期刊
JOURNAL OF PHOTOCHEMISTRY AND PHOTOBIOLOGY A-CHEMISTRY
卷 296, 期 -, 页码 48-65出版社
ELSEVIER SCIENCE SA
DOI: 10.1016/j.jphotochem.2014.08.015
关键词
Polypropylene; Photochemistry; Photothermal Oxidation; Diffusion limited oxidation; Screen effect; Kinetic modeling
资金
- Carnot-Arts Institute
A general kinetic model for the photothermal oxidation of polypropylene has been derived from the basic auto-oxidation mechanistic scheme in which the main sources of radicals are the thermolysis and photolysis of the most unstable species, i.e hydroperoxides.

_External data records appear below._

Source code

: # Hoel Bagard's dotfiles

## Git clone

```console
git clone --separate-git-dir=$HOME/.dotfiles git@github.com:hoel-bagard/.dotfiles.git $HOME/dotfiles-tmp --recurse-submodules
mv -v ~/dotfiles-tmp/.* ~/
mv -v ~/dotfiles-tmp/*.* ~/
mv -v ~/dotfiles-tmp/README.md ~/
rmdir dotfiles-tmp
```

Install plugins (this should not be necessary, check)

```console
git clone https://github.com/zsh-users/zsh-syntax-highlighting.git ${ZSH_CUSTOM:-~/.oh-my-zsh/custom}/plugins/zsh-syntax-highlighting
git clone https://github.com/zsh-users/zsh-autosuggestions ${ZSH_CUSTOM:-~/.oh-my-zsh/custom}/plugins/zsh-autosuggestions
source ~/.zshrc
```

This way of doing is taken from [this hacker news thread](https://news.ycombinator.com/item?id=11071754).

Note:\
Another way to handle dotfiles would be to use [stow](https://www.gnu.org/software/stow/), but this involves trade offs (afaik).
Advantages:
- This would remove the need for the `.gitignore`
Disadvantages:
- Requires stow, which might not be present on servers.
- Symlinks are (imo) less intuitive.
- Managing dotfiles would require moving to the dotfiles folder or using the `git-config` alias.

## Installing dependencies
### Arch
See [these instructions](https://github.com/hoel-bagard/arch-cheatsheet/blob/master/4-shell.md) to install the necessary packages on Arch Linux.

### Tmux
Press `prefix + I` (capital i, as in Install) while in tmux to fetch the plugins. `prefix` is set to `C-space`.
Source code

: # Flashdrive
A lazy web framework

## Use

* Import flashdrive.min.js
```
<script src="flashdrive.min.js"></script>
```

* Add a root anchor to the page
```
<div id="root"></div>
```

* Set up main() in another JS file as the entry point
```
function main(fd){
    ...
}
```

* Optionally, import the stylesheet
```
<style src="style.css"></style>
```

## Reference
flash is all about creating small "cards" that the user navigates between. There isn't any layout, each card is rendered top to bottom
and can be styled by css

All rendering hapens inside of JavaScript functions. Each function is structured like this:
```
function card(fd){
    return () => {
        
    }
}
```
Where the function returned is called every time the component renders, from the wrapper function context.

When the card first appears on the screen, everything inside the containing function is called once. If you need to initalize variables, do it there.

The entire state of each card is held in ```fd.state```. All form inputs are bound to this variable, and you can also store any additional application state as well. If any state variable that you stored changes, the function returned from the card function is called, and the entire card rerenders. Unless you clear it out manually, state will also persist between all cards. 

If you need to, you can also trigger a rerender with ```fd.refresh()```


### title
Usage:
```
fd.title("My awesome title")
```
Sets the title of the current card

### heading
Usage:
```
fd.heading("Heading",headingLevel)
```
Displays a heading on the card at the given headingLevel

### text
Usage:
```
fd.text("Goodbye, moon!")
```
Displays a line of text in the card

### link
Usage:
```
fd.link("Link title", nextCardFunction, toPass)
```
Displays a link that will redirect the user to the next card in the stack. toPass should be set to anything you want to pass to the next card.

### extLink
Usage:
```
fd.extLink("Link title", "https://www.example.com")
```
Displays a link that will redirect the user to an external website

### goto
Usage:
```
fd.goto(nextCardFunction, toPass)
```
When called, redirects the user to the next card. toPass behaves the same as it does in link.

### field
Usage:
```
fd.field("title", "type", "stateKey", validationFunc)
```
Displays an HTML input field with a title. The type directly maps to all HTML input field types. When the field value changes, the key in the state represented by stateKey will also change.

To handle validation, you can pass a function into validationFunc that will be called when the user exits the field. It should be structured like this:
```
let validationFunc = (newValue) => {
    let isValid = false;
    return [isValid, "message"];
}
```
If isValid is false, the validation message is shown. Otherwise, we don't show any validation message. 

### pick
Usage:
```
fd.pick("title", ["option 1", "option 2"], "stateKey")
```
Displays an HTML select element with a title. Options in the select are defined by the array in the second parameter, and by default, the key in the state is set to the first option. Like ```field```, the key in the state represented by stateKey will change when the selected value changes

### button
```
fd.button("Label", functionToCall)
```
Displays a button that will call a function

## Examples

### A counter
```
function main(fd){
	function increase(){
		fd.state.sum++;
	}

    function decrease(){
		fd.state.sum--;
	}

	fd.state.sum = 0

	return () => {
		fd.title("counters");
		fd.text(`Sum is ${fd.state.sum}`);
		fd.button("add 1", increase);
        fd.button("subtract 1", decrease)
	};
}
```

Thermolysis is a uni- or bi-molecular reaction whose rate constant obeys an Arrhenius law. In contrast, photolysis is exclusively a unimolecular reaction and its rate constant is independent of temperature. According to the quantum theory, this latter is proportional to the energy absorbed by photosensitive species and thus, accounts for the impact of UV-light intensity and wavelength on the global oxidation kinetics. The validity of this model has been checked on iPP films homogeneously oxidized in air over a wide range of temperatures and UV-light sources. It gives access to the concentration changes of: (i) primary (hydroperoxides) and secondary (carbonyls) oxidation products, (ii) double bonds, (iii) chain scissions and crosslinking nodes, but also to the subsequent changes in molecular masses. These calculations are in full agreement with the photolysis results reported by Carlsson and Wiles in the 70s [1-3]. However, the model seems to be only valid for UV-light energies equivalent to about 10 suns as upper boundary, presumably because of multiphotonic excitations or chromophores photosensitization (i.e. termolecular photo-physical reactions), both enhanced at high irradiances. (C) 2014 Elsevier B.V. All rights reserved.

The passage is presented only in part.